Eu estava voltando da sua casa e a caminho da minha. Mais uma discussão, mais uma vez a gente não tinha solução e fizemos o que fazíamos de melhor, deixar pra lá. O certo seria aprender com os nossos erros e com os tombos da vida, mas é impossível não ter aquela expectativa de : agora vai. Mas nunca vai porque você não consegue me levar a lugar nenhum. Nem pra mal ou muito menos pra bem. Mas nunca sou eu que decido esse momento entre partir ou se ver sendo partida. E quando parece que eu me livro da pior parte da dor tem sempre uma escondida que me mostra que ainda tem mais pra ser sentida. E eu sinto, relutante mais sinto. Nunca joguei as coisas pra debaixo do tapete com medo do que viria e não vai ser agora que eu vou começar. Ou eu aguento ou eu simplesmente não aguento, mas eu engulo e guardo aquilo de lição pra mim.

Mas o que hoje aconteceu comigo foi algo que nenhum papo de amiga prometendo que iria passar jamais fez, foi a verdade nua e crua. De gente que não me conhece mas que mesmo assim quer meu bem e pela primeira vez dei lugar a uma razão que não a minha. Dei o lugar em que eu guardava as desculpas inventadas para você para o lugar da sensação que eu tentei por mim, por você, por nós, por um futuro que não deu nenhum sinal que existiu de verdade. Sentei e ouvi caladinha o que eu deveria ter ouvido a muito tempo.

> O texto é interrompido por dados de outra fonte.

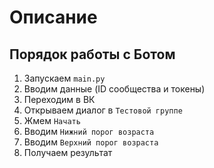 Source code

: # Описание

## Порядок работы с Ботом
1. Запускаем `main.py`
2. Вводим данные (ID сообщества и токены)
3. Переходим в ВК
4. Открываем диалог в `Тестовой группе`
5. Жмем `Начать`
6. Вводим `Нижний порог возраста`
7. Вводим `Верхний порог возраста`
8. Получаем результат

Uma delas é que quando se trata de amor vivemos cegos. Não por escolha claro, é mais por consequência, até por quê quem nunca pensou em dar as costas e não conseguiu ? Seja por lembranças de uma história mal terminada ou apego a importância que uma pessoa tem a sua vida. No meu caso, são as duas. Mas o bom de viver cego é não se deparar com as pedras no seu caminho, mas está tudo bem até uma hora que eu caio e não sei o motivo. Sabendo que iria se machucar, você gostaria de ser avisado, não né ? Mas ainda assim escutaria ? Bom, eu nunca escutei, eu nunca escuto, eu gosto de colecionar hematomas das minhas caídas. Até que sangra e eu não consigo estancar o ferimento.

A segunda delas é talvez a mais importante e a mais difícil de ser posta em prática. Que em amor e que por amor, eu nunca deveria implorar. Por mais que me consuma e me faça sentir viva, o que adianta me sentir viva para viver me sentindo como se nada do que eu faço é suficiente ? E eu fiz, ah se fiz. Vou correndo pra você em todas elas na esperança que finalmente tenha aprendido a amar direito. Mas isso é algo que só a vida ensina e não vai ser com as minhas súplicas que você vai entender, então se um dia souber e eu ainda estiver aqui te recebo de braços abertos, se eu fechar totalmente a minha porta existem janelas para que possa espiar a minha felicidade.

A terceira é que de amor ninguém morre. Incomoda, machuca e tira o sono. Mas morrer de amor num mundo onde existe amigos, Netflix e tequila ? Acho impossível. Tanto que se fosse pra acontecer já teria acontecido em todas as vezes em que eu jurava que a sua falta de amor iria me matar. E olha só, estou vivinha pra contar essa história. E da mesma forma que você conseguiu, eu consigo e ainda te digo mais, eu vou me lembrar de cada vez que eu achei que não fosse possível e brindar a sua felicidade. Só porque o mal que você me fez eu não te desejo de volta, pode ficar.

Eu lembro que a nossa história está me impedindo de seguir em frente, e se você não aprendeu esse tempo todinho o que era me ter mesmo quando não queria, você vai aprender o que é querer me ter e eu não estar mais aqui. Não afastar os seus medos, não escutar os sonhos, não tentar te entender como ninguém nesse mundo faria. Só porque num certo momento enquanto eu te esquecia, eu lembrei de mim.